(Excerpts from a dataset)
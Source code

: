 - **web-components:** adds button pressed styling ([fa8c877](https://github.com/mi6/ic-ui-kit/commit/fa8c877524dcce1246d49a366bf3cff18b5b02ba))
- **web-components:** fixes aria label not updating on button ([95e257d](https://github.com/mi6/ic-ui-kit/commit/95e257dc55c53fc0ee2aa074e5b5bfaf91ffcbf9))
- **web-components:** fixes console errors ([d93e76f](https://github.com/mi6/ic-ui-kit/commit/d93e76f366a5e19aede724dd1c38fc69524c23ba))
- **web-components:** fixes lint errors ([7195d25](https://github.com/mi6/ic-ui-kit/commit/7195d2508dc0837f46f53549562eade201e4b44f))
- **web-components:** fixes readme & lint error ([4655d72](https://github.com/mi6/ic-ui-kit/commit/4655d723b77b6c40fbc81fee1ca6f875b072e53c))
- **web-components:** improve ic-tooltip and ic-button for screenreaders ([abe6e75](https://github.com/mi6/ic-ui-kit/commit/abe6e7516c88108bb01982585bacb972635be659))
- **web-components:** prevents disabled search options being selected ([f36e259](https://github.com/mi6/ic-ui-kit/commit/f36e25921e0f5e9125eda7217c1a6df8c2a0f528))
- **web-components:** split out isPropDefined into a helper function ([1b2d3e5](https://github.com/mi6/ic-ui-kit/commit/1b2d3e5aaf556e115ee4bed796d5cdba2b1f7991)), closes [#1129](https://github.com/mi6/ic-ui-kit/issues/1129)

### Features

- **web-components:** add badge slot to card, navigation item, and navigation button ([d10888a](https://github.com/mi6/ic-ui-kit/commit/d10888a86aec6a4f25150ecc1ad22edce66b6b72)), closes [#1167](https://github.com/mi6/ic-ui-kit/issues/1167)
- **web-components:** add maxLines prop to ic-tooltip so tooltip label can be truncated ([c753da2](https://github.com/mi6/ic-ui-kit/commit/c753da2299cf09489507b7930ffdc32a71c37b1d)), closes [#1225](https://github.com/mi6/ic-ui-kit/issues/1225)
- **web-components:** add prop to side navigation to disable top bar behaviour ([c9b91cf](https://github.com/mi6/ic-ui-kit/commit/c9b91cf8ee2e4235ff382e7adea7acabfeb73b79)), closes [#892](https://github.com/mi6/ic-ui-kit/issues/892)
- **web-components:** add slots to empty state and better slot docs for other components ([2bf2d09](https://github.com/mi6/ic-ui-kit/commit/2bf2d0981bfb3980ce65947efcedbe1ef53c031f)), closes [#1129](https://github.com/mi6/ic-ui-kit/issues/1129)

» REQUIREMENT
From the first line to the last, transcribe the data exactly.

» THE COMPLETED TASK
Source code

: - **web-components:** adds button pressed styling ([fa8c877](https://github.com/mi6/ic-ui-kit/commit/fa8c877524dcce1246d49a366bf3cff18b5b02ba))
- **web-components:** fixes aria label not updating on button ([95e257d](https://github.com/mi6/ic-ui-kit/commit/95e257dc55c53fc0ee2aa074e5b5bfaf91ffcbf9))
- **web-components:** fixes console errors ([d93e76f](https://github.com/mi6/ic-ui-kit/commit/d93e76f366a5e19aede724dd1c38fc69524c23ba))
- **web-components:** fixes lint errors ([7195d25](https://github.com/mi6/ic-ui-kit/commit/7195d2508dc0837f46f53549562eade201e4b44f))
- **web-components:** fixes readme & lint error ([4655d72](https://github.com/mi6/ic-ui-kit/commit/4655d723b77b6c40fbc81fee1ca6f875b072e53c))
- **web-components:** improve ic-tooltip and ic-button for screenreaders ([abe6e75](https://github.com/mi6/ic-ui-kit/commit/abe6e7516c88108bb01982585bacb972635be659))
- **web-components:** prevents disabled search options being selected ([f36e259](https://github.com/mi6/ic-ui-kit/commit/f36e25921e0f5e9125eda7217c1a6df8c2a0f528))
- **web-components:** split out isPropDefined into a helper function ([1b2d3e5](https://github.com/mi6/ic-ui-kit/commit/1b2d3e5aaf556e115ee4bed796d5cdba2b1f7991)), closes [#1129](https://github.com/mi6/ic-ui-kit/issues/1129)

### Features

- **web-components:** add badge slot to card, navigation item, and navigation button ([d10888a](https://github.com/mi6/ic-ui-kit/commit/d10888a86aec6a4f25150ecc1ad22edce66b6b72)), closes [#1167](https://github.com/mi6/ic-ui-kit/issues/1167)
- **web-components:** add maxLines prop to ic-tooltip so tooltip label can be truncated ([c753da2](https://github.com/mi6/ic-ui-kit/commit/c753da2299cf09489507b7930ffdc32a71c37b1d)), closes [#1225](https://github.com/mi6/ic-ui-kit/issues/1225)
- **web-components:** add prop to side navigation to disable top bar behaviour ([c9b91cf](https://github.com/mi6/ic-ui-kit/commit/c9b91cf8ee2e4235ff382e7adea7acabfeb73b79)), closes [#892](https://github.com/mi6/ic-ui-kit/issues/892)
- **web-components:** add slots to empty state and better slot docs for other components ([2bf2d09](https://github.com/mi6/ic-ui-kit/commit/2bf2d0981bfb3980ce65947efcedbe1ef53c031f)), closes [#1129](https://github.com/mi6/ic-ui-kit/issues/1129)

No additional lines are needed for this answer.